Biobauern durch Supermarkt-Eigenmarken unter Druck. Bio boomt in Österreich seit Jahren. Allein zwischen 2006 und 2010 legte der Bioanteil im Frischesegment des Lebensmitteleinzelhandels um mehr als die Hälfte auf 306 Mio. Euro zu. Die großen Handelsunternehmen wie Spar, Rewe und Hofer mischen mit ihren Eigenmarken im Verkauf von Bio-Produkten groß mit. Bio-Österreich-Obmann Vierbauch beklagt den dadurch entstehenden hohen Preisdruck.
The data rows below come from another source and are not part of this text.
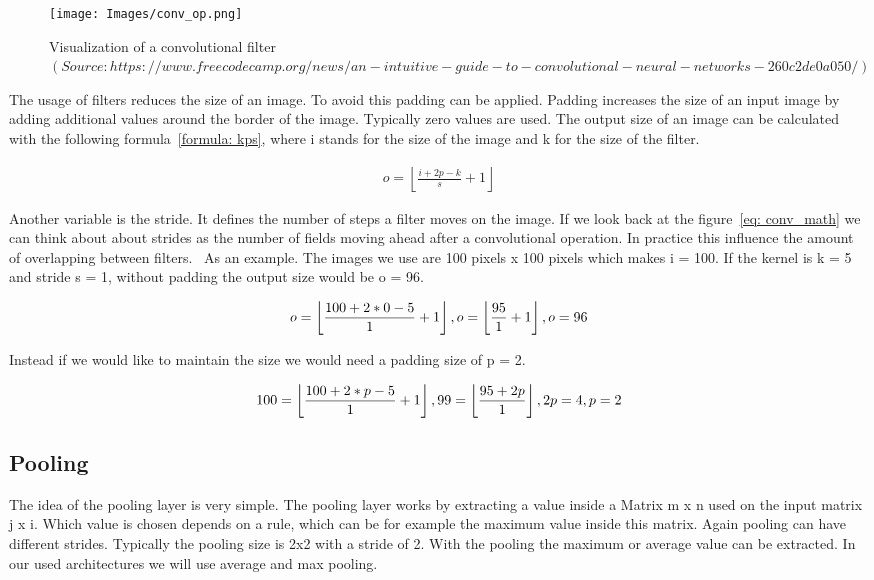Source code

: \documentclass[11pt, a4paper]{article}
\begin{document}
\begin{figure}[htp]
\centering
\texttt{[image: Images/conv\_op.png]} 
\caption{Visualization of a convolutional filter $(Source: https://www.freecodecamp.org/news/an-intuitive-guide-to-convolutional-neural-networks-260c2de0a050/)$}
\label{fig: conv_op}
\end{figure}

The usage of filters reduces the size of an image. To avoid this padding can be applied. Padding increases the size of an input image by adding additional values around the border of the image. Typically zero values are used.\cite{CNNmath}
The output size of an image can be calculated with the following formula~\ref{formula: kps}, where i stands for the size of the image and k for the size of the filter.

\begin{center}
\begin{eqnarray}
o = \left \lfloor \frac{i + 2p - k}{s}  + 1\right \rfloor
\end{eqnarray}
\label{formula: kps}
\end{center}

Another variable is the stride. It defines the number of steps a filter moves on the image. If we look back at the figure~\ref{eq: conv_math} we can think about about strides as the number of fields moving ahead after a convolutional operation. In practice this influence the amount of overlapping between filters.~\cite[p.~7]{conv_paper}
As an example. The images we use are 100 pixels x 100 pixels which makes i = 100. If the kernel is k = 5 and stride s = 1, without padding the output size would be o = 96.

\begin{center}
\[o = \left \lfloor \frac{100 + 2 * 0 - 5}{1}  + 1\right \rfloor, \newline
 o = \left \lfloor \frac{95}{1}  + 1\right \rfloor, \newline
 o = 96\]
\end{center}
Instead if we would like to maintain the size we would need a padding size of p = 2.
\begin{center}
\[100 = \left \lfloor \frac{100 + 2 * p - 5}{1}  + 1\right \rfloor, \newline
 99 = \left \lfloor \frac{95 + 2p}{1}\right \rfloor, \newline
 2p = 4, \newline
 p = 2\]
\end{center}

\subsection{Pooling}
The idea of the pooling layer is very simple. The pooling layer works by extracting a value inside a Matrix m x n used on the input matrix j x i. Which value is chosen depends on a rule, which can be for example the maximum value inside this matrix. Again pooling can have different strides. Typically the pooling size is 2x2 with a stride of 2. With the pooling the maximum or average value can be extracted.\cite[p.~326 - 327]{nndl} In our used architectures we will use average and max pooling.
\end{document}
Bei Bio-Eigenmarken, etwa bei Milch, gebe es oftmals keinen großen Preisunterschied mehr zu konventionellen Lebensmitteln, so Vierbauch. Die Preisdifferenz zwischen biologischen und konventionellen Produkten bewegt sich laut AMA - etwa bei Milch, Käse und Kartoffeln - zwischen sieben und zehn Prozent. Den größten Preisunterschied von 50 Prozent und mehr gebe es bei Fleisch, erklärte Stephan Mikinovic, Geschäftsführer der AMA Marketing. Der Preisunterschied bei Fleisch sei vor allem auf deutlich höhere Futterkosten zurückzuführen.

Biologische Nahrungsmittel seien nun den selben Marktgesetzen ausgesetzt wie konventionelle Produkte, so der Bio-Österreich-Chef. Landwirtschaftsminister Berlakovich (ÖVP) sieht den "gesamten Agrarbereich" unter Preisdruck durch die Handels-Eigenmarken. Man müsse sich gegen die "Geiz ist geil"-Mentalität wehren.

Der Bio-Anteil im Frischesegment klafft je nach Produktgruppe weit auseinander: Bei Frischmilch hält Bio laut AMA heute mengenmäßig einen Marktanteil von 16,7 Prozent und bei Kartoffeln (12,5 Prozent), aber bei Fleisch & Geflügel nur einen Anteil von 1,7 Prozent. Bei Wurst & Schinken ist es nur 1 Prozent. Bio waren insgesamt 7,4 Prozent aller Frischeeinkäufe.

Auch flächenmäßig spielt die Biolandwirtschaft eine immer größere Rolle: 20 Prozent der Agrarfläche werden in Österreich nach Bio-Kriterien bewirtschaftet und jeder siebente Bauer ist bereits Bio-Landwirt. Im Biolandbau sind laut Berlakovich insgesamt rund 23.000 Personen beschäftigt.